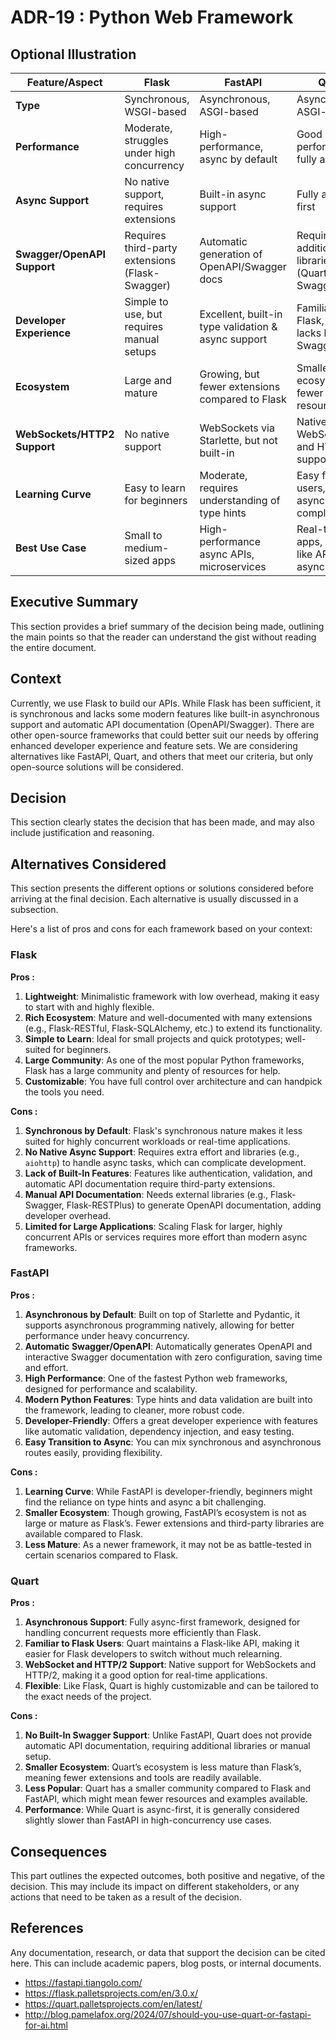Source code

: # ADR-19 : Python Web Framework

## Optional Illustration

| Feature/Aspect               | Flask                                           | FastAPI                                           | Quart                                            |
|------------------------------|-------------------------------------------------|--------------------------------------------------|-------------------------------------------------|
| **Type**                     | Synchronous, WSGI-based                         | Asynchronous, ASGI-based                         | Asynchronous, ASGI-based                        |
| **Performance**              | Moderate, struggles under high concurrency      | High-performance, async by default               | Good performance, fully async                   |
| **Async Support**            | No native support, requires extensions          | Built-in async support                           | Fully async-first                               |
| **Swagger/OpenAPI Support**   | Requires third-party extensions (Flask-Swagger) | Automatic generation of OpenAPI/Swagger docs     | Requires additional libraries (Quart-Swagger)   |
| **Developer Experience**      | Simple to use, but requires manual setups       | Excellent, built-in type validation & async support | Familiar to Flask, but lacks built-in Swagger   |
| **Ecosystem**                | Large and mature                                | Growing, but fewer extensions compared to Flask  | Smaller ecosystem, fewer resources              |
| **WebSockets/HTTP2 Support** | No native support                               | WebSockets via Starlette, but not built-in       | Native WebSocket and HTTP/2 support             |
| **Learning Curve**           | Easy to learn for beginners                     | Moderate, requires understanding of type hints   | Easy for Flask users, but async adds complexity |
| **Best Use Case**            | Small to medium-sized apps                      | High-performance async APIs, microservices       | Real-time apps, Flask-like APIs with async      |

## Executive Summary

This section provides a brief summary of the decision being made, outlining the
main points so that the reader can understand the gist without reading the
entire document.

## Context

Currently, we use Flask to build our APIs. While Flask has been sufficient, it
 is synchronous and lacks some modern features like built-in asynchronous
 support and automatic API documentation (OpenAPI/Swagger). There are other
 open-source frameworks that could better suit our needs by offering enhanced
 developer experience and feature sets. We are considering alternatives like
 FastAPI, Quart, and others that meet our criteria, but only open-source
 solutions will be considered.

## Decision

This section clearly states the decision that has been made, and may also
include justification and reasoning.

## Alternatives Considered

This section presents the different options or solutions considered before
arriving at the final decision. Each alternative is usually discussed in a
subsection.

Here's a list of pros and cons for each framework based on your context:

### **Flask**

**Pros :**

1. **Lightweight**: Minimalistic framework with low overhead, making it easy to
   start with and highly flexible.
2. **Rich Ecosystem**: Mature and well-documented with many extensions (e.g.,
   Flask-RESTful, Flask-SQLAlchemy, etc.) to extend its functionality.
3. **Simple to Learn**: Ideal for small projects and quick prototypes;
   well-suited for beginners.
4. **Large Community**: As one of the most popular Python frameworks, Flask has
   a large community and plenty of resources for help.
5. **Customizable**: You have full control over architecture and can handpick
   the tools you need.

**Cons :**

1. **Synchronous by Default**: Flask's synchronous nature makes it less suited
   for highly concurrent workloads or real-time applications.
2. **No Native Async Support**: Requires extra effort and libraries (e.g.,
   `aiohttp`) to handle async tasks, which can complicate development.
3. **Lack of Built-In Features**: Features like authentication, validation, and
   automatic API documentation require third-party extensions.
4. **Manual API Documentation**: Needs external libraries (e.g., Flask-Swagger,
   Flask-RESTPlus) to generate OpenAPI documentation, adding developer overhead.
5. **Limited for Large Applications**: Scaling Flask for larger, highly
   concurrent APIs or services requires more effort than modern async
   frameworks.

### **FastAPI**

**Pros :**

1. **Asynchronous by Default**: Built on top of Starlette and Pydantic, it
   supports asynchronous programming natively, allowing for better performance
   under heavy concurrency.
2. **Automatic Swagger/OpenAPI**: Automatically generates OpenAPI and
   interactive Swagger documentation with zero configuration, saving time and
   effort.
3. **High Performance**: One of the fastest Python web frameworks, designed for
   performance and scalability.
4. **Modern Python Features**: Type hints and data validation are built into the
   framework, leading to cleaner, more robust code.
5. **Developer-Friendly**: Offers a great developer experience with features
   like automatic validation, dependency injection, and easy testing.
6. **Easy Transition to Async**: You can mix synchronous and asynchronous routes
   easily, providing flexibility.

**Cons :**

1. **Learning Curve**: While FastAPI is developer-friendly, beginners might find
   the reliance on type hints and async a bit challenging.
2. **Smaller Ecosystem**: Though growing, FastAPI’s ecosystem is not as large or
   mature as Flask’s. Fewer extensions and third-party libraries are available
   compared to Flask.
3. **Less Mature**: As a newer framework, it may not be as battle-tested in
   certain scenarios compared to Flask.

### **Quart**

**Pros :**

1. **Asynchronous Support**: Fully async-first framework, designed for handling
   concurrent requests more efficiently than Flask.
2. **Familiar to Flask Users**: Quart maintains a Flask-like API, making it
   easier for Flask developers to switch without much relearning.
3. **WebSocket and HTTP/2 Support**: Native support for WebSockets and HTTP/2,
   making it a good option for real-time applications.
4. **Flexible**: Like Flask, Quart is highly customizable and can be tailored to
   the exact needs of the project.

**Cons :**

1. **No Built-In Swagger Support**: Unlike FastAPI, Quart does not provide
   automatic API documentation, requiring additional libraries or manual setup.
2. **Smaller Ecosystem**: Quart’s ecosystem is less mature than Flask’s, meaning
   fewer extensions and tools are readily available.
3. **Less Popular**: Quart has a smaller community compared to Flask and
   FastAPI, which might mean fewer resources and examples available.
4. **Performance**: While Quart is async-first, it is generally considered
   slightly slower than FastAPI in high-concurrency use cases.

## Consequences

This part outlines the expected outcomes, both positive and negative, of the
decision. This may include its impact on different stakeholders, or any actions
that need to be taken as a result of the decision.

## References

Any documentation, research, or data that support the decision can be cited
here. This can include academic papers, blog posts, or internal documents.

- <https://fastapi.tiangolo.com/>
- <https://flask.palletsprojects.com/en/3.0.x/>
- <https://quart.palletsprojects.com/en/latest/>
- <http://blog.pamelafox.org/2024/07/should-you-use-quart-or-fastapi-for-ai.html>
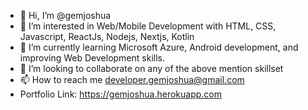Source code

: - 👋 Hi, I’m @gemjoshua
- 👀 I’m interested in Web/Mobile Development with HTML, CSS, Javascript, ReactJs, Nodejs, Nextjs, Kotlin
- 🌱 I’m currently learning Microsoft Azure, Android development, and improving Web Development skills.
- 💞️ I’m looking to collaborate on any of the above mention skillset
- 📫 How to reach me developer.gemjoshua@gmail.com 
- Portfolio Link: https://gemjoshua.herokuapp.com

<!---
gemjoshua/gemjoshua is a ✨ special ✨ repository because its `README.md` (this file) appears on your GitHub profile.
You can click the Preview link to take a look at your changes.
--->
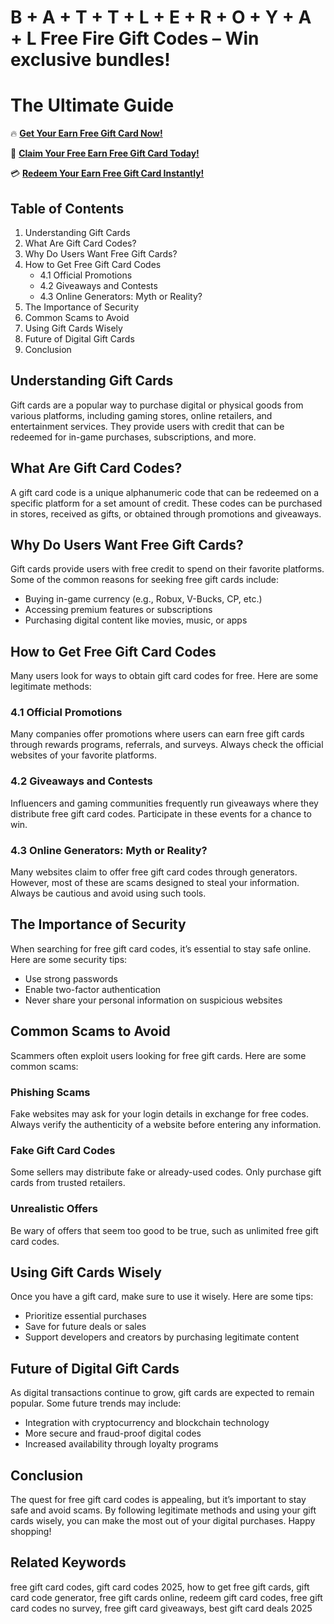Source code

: # B + A + T + T + L + E + R + O + Y + A + L Free Fire Gift Codes – Win exclusive bundles!
# The Ultimate Guide 

🔥 **[Get Your Earn Free Gift Card Now!](https://www.apkhub.site/)**  

🎁 **[Claim Your Free Earn Free Gift Card Today!](https://www.apkhub.site/)**  

💳 **[Redeem Your Earn Free Gift Card Instantly!](https://www.apkhub.site/)**  

## Table of Contents
1. Understanding Gift Cards
2. What Are Gift Card Codes?
3. Why Do Users Want Free Gift Cards?
4. How to Get Free Gift Card Codes
   - 4.1 Official Promotions
   - 4.2 Giveaways and Contests
   - 4.3 Online Generators: Myth or Reality?
5. The Importance of Security
6. Common Scams to Avoid
7. Using Gift Cards Wisely
8. Future of Digital Gift Cards
9. Conclusion

## Understanding Gift Cards
Gift cards are a popular way to purchase digital or physical goods from various platforms, including gaming stores, online retailers, and entertainment services. They provide users with credit that can be redeemed for in-game purchases, subscriptions, and more.

## What Are Gift Card Codes?
A gift card code is a unique alphanumeric code that can be redeemed on a specific platform for a set amount of credit. These codes can be purchased in stores, received as gifts, or obtained through promotions and giveaways.

## Why Do Users Want Free Gift Cards?
Gift cards provide users with free credit to spend on their favorite platforms. Some of the common reasons for seeking free gift cards include:
- Buying in-game currency (e.g., Robux, V-Bucks, CP, etc.)
- Accessing premium features or subscriptions
- Purchasing digital content like movies, music, or apps

## How to Get Free Gift Card Codes
Many users look for ways to obtain gift card codes for free. Here are some legitimate methods:

### 4.1 Official Promotions
Many companies offer promotions where users can earn free gift cards through rewards programs, referrals, and surveys. Always check the official websites of your favorite platforms.

### 4.2 Giveaways and Contests
Influencers and gaming communities frequently run giveaways where they distribute free gift card codes. Participate in these events for a chance to win.

### 4.3 Online Generators: Myth or Reality?
Many websites claim to offer free gift card codes through generators. However, most of these are scams designed to steal your information. Always be cautious and avoid using such tools.

## The Importance of Security
When searching for free gift card codes, it’s essential to stay safe online. Here are some security tips:
- Use strong passwords
- Enable two-factor authentication
- Never share your personal information on suspicious websites

## Common Scams to Avoid
Scammers often exploit users looking for free gift cards. Here are some common scams:

### Phishing Scams
Fake websites may ask for your login details in exchange for free codes. Always verify the authenticity of a website before entering any information.

### Fake Gift Card Codes
Some sellers may distribute fake or already-used codes. Only purchase gift cards from trusted retailers.

### Unrealistic Offers
Be wary of offers that seem too good to be true, such as unlimited free gift card codes.

## Using Gift Cards Wisely
Once you have a gift card, make sure to use it wisely. Here are some tips:
- Prioritize essential purchases
- Save for future deals or sales
- Support developers and creators by purchasing legitimate content

## Future of Digital Gift Cards
As digital transactions continue to grow, gift cards are expected to remain popular. Some future trends may include:
- Integration with cryptocurrency and blockchain technology
- More secure and fraud-proof digital codes
- Increased availability through loyalty programs

## Conclusion
The quest for free gift card codes is appealing, but it’s important to stay safe and avoid scams. By following legitimate methods and using your gift cards wisely, you can make the most out of your digital purchases. Happy shopping!

## Related Keywords
free gift card codes, gift card codes 2025, how to get free gift cards, gift card code generator, free gift cards online, redeem gift card codes, free gift card codes no survey, free gift card giveaways, best gift card deals 2025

EXERCISE DETAILS:
Give the number of lines in the records that contain the string "compared", and nothing besides.

SOLVED PROBLEM:
4